■ Work item ■
The full set of entries, reproduced exactly, is the expected answer.

■ Recorded information ■
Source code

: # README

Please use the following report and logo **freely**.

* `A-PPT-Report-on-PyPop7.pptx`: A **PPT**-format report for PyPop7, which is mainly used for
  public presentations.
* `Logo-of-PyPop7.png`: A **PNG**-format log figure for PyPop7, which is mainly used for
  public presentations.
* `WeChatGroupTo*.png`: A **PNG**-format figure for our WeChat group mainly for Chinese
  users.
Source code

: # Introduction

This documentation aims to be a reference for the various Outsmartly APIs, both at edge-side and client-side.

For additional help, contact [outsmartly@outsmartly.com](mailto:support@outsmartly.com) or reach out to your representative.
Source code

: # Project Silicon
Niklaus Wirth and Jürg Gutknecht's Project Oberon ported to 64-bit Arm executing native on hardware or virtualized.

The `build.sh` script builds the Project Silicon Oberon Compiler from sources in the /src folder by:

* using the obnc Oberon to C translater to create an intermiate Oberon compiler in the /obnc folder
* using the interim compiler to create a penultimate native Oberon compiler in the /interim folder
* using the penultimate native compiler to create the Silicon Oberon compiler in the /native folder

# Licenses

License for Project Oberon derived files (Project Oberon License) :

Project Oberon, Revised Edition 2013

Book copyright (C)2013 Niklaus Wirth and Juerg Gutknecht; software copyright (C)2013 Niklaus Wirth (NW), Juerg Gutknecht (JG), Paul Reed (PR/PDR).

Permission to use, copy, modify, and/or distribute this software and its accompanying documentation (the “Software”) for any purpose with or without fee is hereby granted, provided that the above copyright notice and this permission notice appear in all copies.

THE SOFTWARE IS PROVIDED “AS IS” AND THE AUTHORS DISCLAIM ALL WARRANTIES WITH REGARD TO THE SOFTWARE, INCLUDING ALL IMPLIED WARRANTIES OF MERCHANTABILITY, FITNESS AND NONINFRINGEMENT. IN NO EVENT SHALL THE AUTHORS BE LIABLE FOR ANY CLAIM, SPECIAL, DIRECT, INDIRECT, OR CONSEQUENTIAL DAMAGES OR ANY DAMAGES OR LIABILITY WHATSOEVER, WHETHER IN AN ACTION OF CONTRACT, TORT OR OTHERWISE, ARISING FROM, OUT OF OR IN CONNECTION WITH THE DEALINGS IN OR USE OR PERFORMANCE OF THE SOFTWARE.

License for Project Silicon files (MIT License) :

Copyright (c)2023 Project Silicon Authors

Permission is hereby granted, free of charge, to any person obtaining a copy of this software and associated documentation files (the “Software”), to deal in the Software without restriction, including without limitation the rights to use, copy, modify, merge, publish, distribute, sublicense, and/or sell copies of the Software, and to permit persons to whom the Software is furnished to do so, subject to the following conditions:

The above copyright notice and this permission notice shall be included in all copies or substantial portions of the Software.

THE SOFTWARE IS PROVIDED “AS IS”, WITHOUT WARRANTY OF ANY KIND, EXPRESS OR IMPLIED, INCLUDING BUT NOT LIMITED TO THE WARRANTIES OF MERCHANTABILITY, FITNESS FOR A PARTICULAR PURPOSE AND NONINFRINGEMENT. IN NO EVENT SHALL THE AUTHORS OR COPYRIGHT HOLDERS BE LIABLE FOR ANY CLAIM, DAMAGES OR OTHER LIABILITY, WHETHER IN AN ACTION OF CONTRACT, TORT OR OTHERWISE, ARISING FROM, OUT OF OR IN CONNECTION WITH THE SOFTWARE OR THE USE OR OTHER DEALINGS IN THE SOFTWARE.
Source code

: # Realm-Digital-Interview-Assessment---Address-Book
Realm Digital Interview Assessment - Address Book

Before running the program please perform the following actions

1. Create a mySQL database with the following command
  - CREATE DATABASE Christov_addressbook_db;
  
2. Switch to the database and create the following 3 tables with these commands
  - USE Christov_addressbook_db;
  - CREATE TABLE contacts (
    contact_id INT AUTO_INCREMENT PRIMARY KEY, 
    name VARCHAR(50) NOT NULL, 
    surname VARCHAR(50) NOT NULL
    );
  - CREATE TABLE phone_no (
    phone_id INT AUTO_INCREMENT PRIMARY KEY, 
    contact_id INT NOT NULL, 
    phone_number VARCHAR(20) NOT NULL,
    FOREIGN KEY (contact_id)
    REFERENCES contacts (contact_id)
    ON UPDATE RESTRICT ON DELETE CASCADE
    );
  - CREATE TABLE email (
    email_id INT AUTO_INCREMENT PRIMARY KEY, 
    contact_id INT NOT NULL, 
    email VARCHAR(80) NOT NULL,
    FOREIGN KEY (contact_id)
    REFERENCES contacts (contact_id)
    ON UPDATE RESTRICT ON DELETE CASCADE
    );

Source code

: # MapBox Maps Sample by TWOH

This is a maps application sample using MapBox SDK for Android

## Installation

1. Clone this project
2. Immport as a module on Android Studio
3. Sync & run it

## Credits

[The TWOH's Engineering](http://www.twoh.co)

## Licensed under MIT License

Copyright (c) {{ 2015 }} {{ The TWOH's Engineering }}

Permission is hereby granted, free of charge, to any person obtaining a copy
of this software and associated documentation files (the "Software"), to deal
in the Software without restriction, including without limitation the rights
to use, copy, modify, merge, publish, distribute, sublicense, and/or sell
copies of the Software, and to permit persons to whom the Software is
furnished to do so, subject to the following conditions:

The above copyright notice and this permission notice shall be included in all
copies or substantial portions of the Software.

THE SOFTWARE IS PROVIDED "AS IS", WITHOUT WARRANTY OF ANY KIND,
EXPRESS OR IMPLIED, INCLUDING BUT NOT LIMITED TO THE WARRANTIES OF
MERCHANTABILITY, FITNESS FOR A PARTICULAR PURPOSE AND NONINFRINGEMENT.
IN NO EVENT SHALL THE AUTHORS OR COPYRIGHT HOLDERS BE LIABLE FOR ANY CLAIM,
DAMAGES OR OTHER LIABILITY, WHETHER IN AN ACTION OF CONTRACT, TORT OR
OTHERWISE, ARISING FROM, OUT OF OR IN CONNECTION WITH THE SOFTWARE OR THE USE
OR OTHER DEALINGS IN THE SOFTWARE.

■ Task answer ■
Source code

: # README

Please use the following report and logo **freely**.

* `A-PPT-Report-on-PyPop7.pptx`: A **PPT**-format report for PyPop7, which is mainly used for
  public presentations.
* `Logo-of-PyPop7.png`: A **PNG**-format log figure for PyPop7, which is mainly used for
  public presentations.
* `WeChatGroupTo*.png`: A **PNG**-format figure for our WeChat group mainly for Chinese
  users.
Source code

: # Introduction

This documentation aims to be a reference for the various Outsmartly APIs, both at edge-side and client-side.

For additional help, contact [outsmartly@outsmartly.com](mailto:support@outsmartly.com) or reach out to your representative.
Source code

: # Project Silicon
Niklaus Wirth and Jürg Gutknecht's Project Oberon ported to 64-bit Arm executing native on hardware or virtualized.

The `build.sh` script builds the Project Silicon Oberon Compiler from sources in the /src folder by:

* using the obnc Oberon to C translater to create an intermiate Oberon compiler in the /obnc folder
* using the interim compiler to create a penultimate native Oberon compiler in the /interim folder
* using the penultimate native compiler to create the Silicon Oberon compiler in the /native folder

# Licenses

License for Project Oberon derived files (Project Oberon License) :

Project Oberon, Revised Edition 2013

Book copyright (C)2013 Niklaus Wirth and Juerg Gutknecht; software copyright (C)2013 Niklaus Wirth (NW), Juerg Gutknecht (JG), Paul Reed (PR/PDR).

Permission to use, copy, modify, and/or distribute this software and its accompanying documentation (the “Software”) for any purpose with or without fee is hereby granted, provided that the above copyright notice and this permission notice appear in all copies.

THE SOFTWARE IS PROVIDED “AS IS” AND THE AUTHORS DISCLAIM ALL WARRANTIES WITH REGARD TO THE SOFTWARE, INCLUDING ALL IMPLIED WARRANTIES OF MERCHANTABILITY, FITNESS AND NONINFRINGEMENT. IN NO EVENT SHALL THE AUTHORS BE LIABLE FOR ANY CLAIM, SPECIAL, DIRECT, INDIRECT, OR CONSEQUENTIAL DAMAGES OR ANY DAMAGES OR LIABILITY WHATSOEVER, WHETHER IN AN ACTION OF CONTRACT, TORT OR OTHERWISE, ARISING FROM, OUT OF OR IN CONNECTION WITH THE DEALINGS IN OR USE OR PERFORMANCE OF THE SOFTWARE.

License for Project Silicon files (MIT License) :

Copyright (c)2023 Project Silicon Authors

Permission is hereby granted, free of charge, to any person obtaining a copy of this software and associated documentation files (the “Software”), to deal in the Software without restriction, including without limitation the rights to use, copy, modify, merge, publish, distribute, sublicense, and/or sell copies of the Software, and to permit persons to whom the Software is furnished to do so, subject to the following conditions:

The above copyright notice and this permission notice shall be included in all copies or substantial portions of the Software.

THE SOFTWARE IS PROVIDED “AS IS”, WITHOUT WARRANTY OF ANY KIND, EXPRESS OR IMPLIED, INCLUDING BUT NOT LIMITED TO THE WARRANTIES OF MERCHANTABILITY, FITNESS FOR A PARTICULAR PURPOSE AND NONINFRINGEMENT. IN NO EVENT SHALL THE AUTHORS OR COPYRIGHT HOLDERS BE LIABLE FOR ANY CLAIM, DAMAGES OR OTHER LIABILITY, WHETHER IN AN ACTION OF CONTRACT, TORT OR OTHERWISE, ARISING FROM, OUT OF OR IN CONNECTION WITH THE SOFTWARE OR THE USE OR OTHER DEALINGS IN THE SOFTWARE.
Source code

: # Realm-Digital-Interview-Assessment---Address-Book
Realm Digital Interview Assessment - Address Book

Before running the program please perform the following actions

1. Create a mySQL database with the following command
  - CREATE DATABASE Christov_addressbook_db;
  
2. Switch to the database and create the following 3 tables with these commands
  - USE Christov_addressbook_db;
  - CREATE TABLE contacts (
    contact_id INT AUTO_INCREMENT PRIMARY KEY, 
    name VARCHAR(50) NOT NULL, 
    surname VARCHAR(50) NOT NULL
    );
  - CREATE TABLE phone_no (
    phone_id INT AUTO_INCREMENT PRIMARY KEY, 
    contact_id INT NOT NULL, 
    phone_number VARCHAR(20) NOT NULL,
    FOREIGN KEY (contact_id)
    REFERENCES contacts (contact_id)
    ON UPDATE RESTRICT ON DELETE CASCADE
    );
  - CREATE TABLE email (
    email_id INT AUTO_INCREMENT PRIMARY KEY, 
    contact_id INT NOT NULL, 
    email VARCHAR(80) NOT NULL,
    FOREIGN KEY (contact_id)
    REFERENCES contacts (contact_id)
    ON UPDATE RESTRICT ON DELETE CASCADE
    );

Source code

: # MapBox Maps Sample by TWOH

This is a maps application sample using MapBox SDK for Android

## Installation

1. Clone this project
2. Immport as a module on Android Studio
3. Sync & run it

## Credits

[The TWOH's Engineering](http://www.twoh.co)

## Licensed under MIT License

Copyright (c) {{ 2015 }} {{ The TWOH's Engineering }}

Permission is hereby granted, free of charge, to any person obtaining a copy
of this software and associated documentation files (the "Software"), to deal
in the Software without restriction, including without limitation the rights
to use, copy, modify, merge, publish, distribute, sublicense, and/or sell
copies of the Software, and to permit persons to whom the Software is
furnished to do so, subject to the following conditions:

The above copyright notice and this permission notice shall be included in all
copies or substantial portions of the Software.

THE SOFTWARE IS PROVIDED "AS IS", WITHOUT WARRANTY OF ANY KIND,
EXPRESS OR IMPLIED, INCLUDING BUT NOT LIMITED TO THE WARRANTIES OF
MERCHANTABILITY, FITNESS FOR A PARTICULAR PURPOSE AND NONINFRINGEMENT.
IN NO EVENT SHALL THE AUTHORS OR COPYRIGHT HOLDERS BE LIABLE FOR ANY CLAIM,
DAMAGES OR OTHER LIABILITY, WHETHER IN AN ACTION OF CONTRACT, TORT OR
OTHERWISE, ARISING FROM, OUT OF OR IN CONNECTION WITH THE SOFTWARE OR THE USE
OR OTHER DEALINGS IN THE SOFTWARE.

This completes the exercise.